── LISTED RECORDS ──
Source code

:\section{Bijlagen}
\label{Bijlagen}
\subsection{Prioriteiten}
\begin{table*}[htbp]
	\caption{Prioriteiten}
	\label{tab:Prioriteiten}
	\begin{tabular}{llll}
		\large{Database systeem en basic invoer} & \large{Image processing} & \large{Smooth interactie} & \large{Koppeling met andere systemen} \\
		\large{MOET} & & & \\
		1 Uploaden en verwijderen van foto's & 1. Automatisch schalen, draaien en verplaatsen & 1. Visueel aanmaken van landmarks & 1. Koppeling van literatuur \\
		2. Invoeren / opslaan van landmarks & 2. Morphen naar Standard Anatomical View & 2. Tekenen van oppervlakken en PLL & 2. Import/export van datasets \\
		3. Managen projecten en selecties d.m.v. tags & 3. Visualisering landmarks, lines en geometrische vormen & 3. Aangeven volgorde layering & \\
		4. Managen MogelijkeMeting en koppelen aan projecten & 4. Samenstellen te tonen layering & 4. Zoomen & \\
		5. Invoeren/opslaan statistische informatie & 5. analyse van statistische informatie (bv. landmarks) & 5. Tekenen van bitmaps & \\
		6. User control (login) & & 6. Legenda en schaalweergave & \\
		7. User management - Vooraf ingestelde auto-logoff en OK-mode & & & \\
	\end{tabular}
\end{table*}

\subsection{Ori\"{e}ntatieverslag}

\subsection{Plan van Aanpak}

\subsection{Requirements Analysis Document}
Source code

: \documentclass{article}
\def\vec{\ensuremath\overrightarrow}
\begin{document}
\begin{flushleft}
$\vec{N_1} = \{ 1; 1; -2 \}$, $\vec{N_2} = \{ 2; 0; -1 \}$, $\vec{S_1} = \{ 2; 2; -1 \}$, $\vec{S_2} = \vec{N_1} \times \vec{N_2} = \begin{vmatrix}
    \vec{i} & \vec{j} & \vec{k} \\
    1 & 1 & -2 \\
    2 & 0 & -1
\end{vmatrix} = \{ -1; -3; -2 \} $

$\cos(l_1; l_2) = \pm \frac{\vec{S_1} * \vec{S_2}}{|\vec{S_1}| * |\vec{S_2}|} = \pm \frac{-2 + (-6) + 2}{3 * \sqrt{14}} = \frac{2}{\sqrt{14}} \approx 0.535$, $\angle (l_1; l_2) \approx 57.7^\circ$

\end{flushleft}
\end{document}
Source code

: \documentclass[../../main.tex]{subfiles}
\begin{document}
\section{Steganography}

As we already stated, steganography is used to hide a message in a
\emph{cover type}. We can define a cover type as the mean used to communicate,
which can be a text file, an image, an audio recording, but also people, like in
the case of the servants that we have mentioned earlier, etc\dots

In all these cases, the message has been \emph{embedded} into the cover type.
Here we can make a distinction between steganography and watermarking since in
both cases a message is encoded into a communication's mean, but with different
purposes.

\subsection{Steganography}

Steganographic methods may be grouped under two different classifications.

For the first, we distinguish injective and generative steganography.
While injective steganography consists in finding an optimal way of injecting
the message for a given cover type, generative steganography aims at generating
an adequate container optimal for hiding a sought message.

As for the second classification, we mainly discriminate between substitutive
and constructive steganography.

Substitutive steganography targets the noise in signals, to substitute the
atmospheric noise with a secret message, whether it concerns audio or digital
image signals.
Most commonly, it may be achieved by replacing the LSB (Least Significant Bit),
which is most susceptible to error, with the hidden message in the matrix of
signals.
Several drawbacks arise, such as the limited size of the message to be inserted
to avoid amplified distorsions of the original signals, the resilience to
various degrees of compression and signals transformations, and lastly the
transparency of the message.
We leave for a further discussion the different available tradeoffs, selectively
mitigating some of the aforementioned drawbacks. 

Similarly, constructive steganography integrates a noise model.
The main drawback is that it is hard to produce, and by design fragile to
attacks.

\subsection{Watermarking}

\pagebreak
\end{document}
───
#### [PROMPT]
The string "optimal" marks the lines to copy; report each of them from the data above.

#### [TASK OUTPUT]
While injective steganography consists in finding an optimal way of injecting
an adequate container optimal for hiding a sought message.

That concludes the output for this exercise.